About this exercise: The reply is to be an exact repetition of the entries that follow, with each picture left out.

(Saved entries)
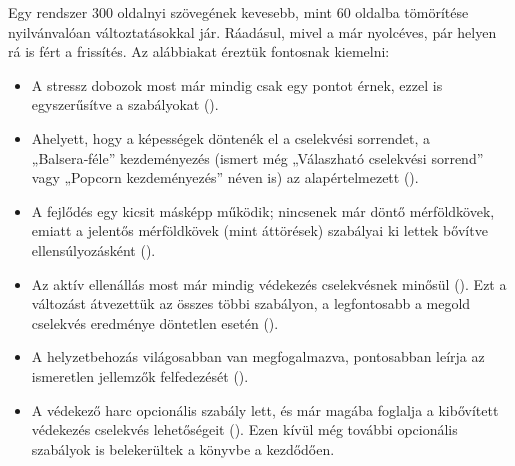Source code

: Egy rendszer 300 oldalnyi szövegének kevesebb, mint 60 oldalba tömörítése nyilvánvalóan változtatásokkal jár. Ráadásul, mivel a  már nyolcéves, pár helyen rá is fért a frissítés. Az alábbiakat éreztük fontosnak kiemelni:
\begin{itemize}
    \item A stressz dobozok most már mindig csak egy pontot érnek, ezzel is egyszerűsítve a szabályokat ().
    \item Ahelyett, hogy a képességek döntenék el a cselekvési sorrendet, a „Balsera‑féle” kezdeményezés (ismert még „Válaszható cselekvési sorrend” vagy „Popcorn kezdeményezés” néven is) az alapértelmezett ().
    \item A fejlődés egy kicsit másképp működik; nincsenek már döntő mérföldkövek, emiatt a jelentős mérföldkövek (mint áttörések) szabályai ki lettek bővítve ellensúlyozásként ().
    \item Az aktív ellenállás most már mindig védekezés cselekvésnek minősül (). Ezt a változást átvezettük az összes többi szabályon, a legfontosabb a megold cselekvés eredménye döntetlen esetén ().
    \item A helyzetbehozás világosabban van megfogalmazva, pontosabban leírja az ismeretlen jellemzők felfedezését ().
    \item A védekező harc opcionális szabály lett, és már magába foglalja a kibővített védekezés cselekvés lehetőségeit (). Ezen kívül még további opcionális szabályok is belekerültek a könyvbe a  kezdődően.
\end{itemize}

Exercise result:
Source code

: Egy rendszer 300 oldalnyi szövegének kevesebb, mint 60 oldalba tömörítése nyilvánvalóan változtatásokkal jár. Ráadásul, mivel a  már nyolcéves, pár helyen rá is fért a frissítés. Az alábbiakat éreztük fontosnak kiemelni:
\begin{itemize}
    \item A stressz dobozok most már mindig csak egy pontot érnek, ezzel is egyszerűsítve a szabályokat ().
    \item Ahelyett, hogy a képességek döntenék el a cselekvési sorrendet, a „Balsera‑féle” kezdeményezés (ismert még „Válaszható cselekvési sorrend” vagy „Popcorn kezdeményezés” néven is) az alapértelmezett ().
    \item A fejlődés egy kicsit másképp működik; nincsenek már döntő mérföldkövek, emiatt a jelentős mérföldkövek (mint áttörések) szabályai ki lettek bővítve ellensúlyozásként ().
    \item Az aktív ellenállás most már mindig védekezés cselekvésnek minősül (). Ezt a változást átvezettük az összes többi szabályon, a legfontosabb a megold cselekvés eredménye döntetlen esetén ().
    \item A helyzetbehozás világosabban van megfogalmazva, pontosabban leírja az ismeretlen jellemzők felfedezését ().
    \item A védekező harc opcionális szabály lett, és már magába foglalja a kibővített védekezés cselekvés lehetőségeit (). Ezen kívül még további opcionális szabályok is belekerültek a könyvbe a  kezdődően.
\end{itemize}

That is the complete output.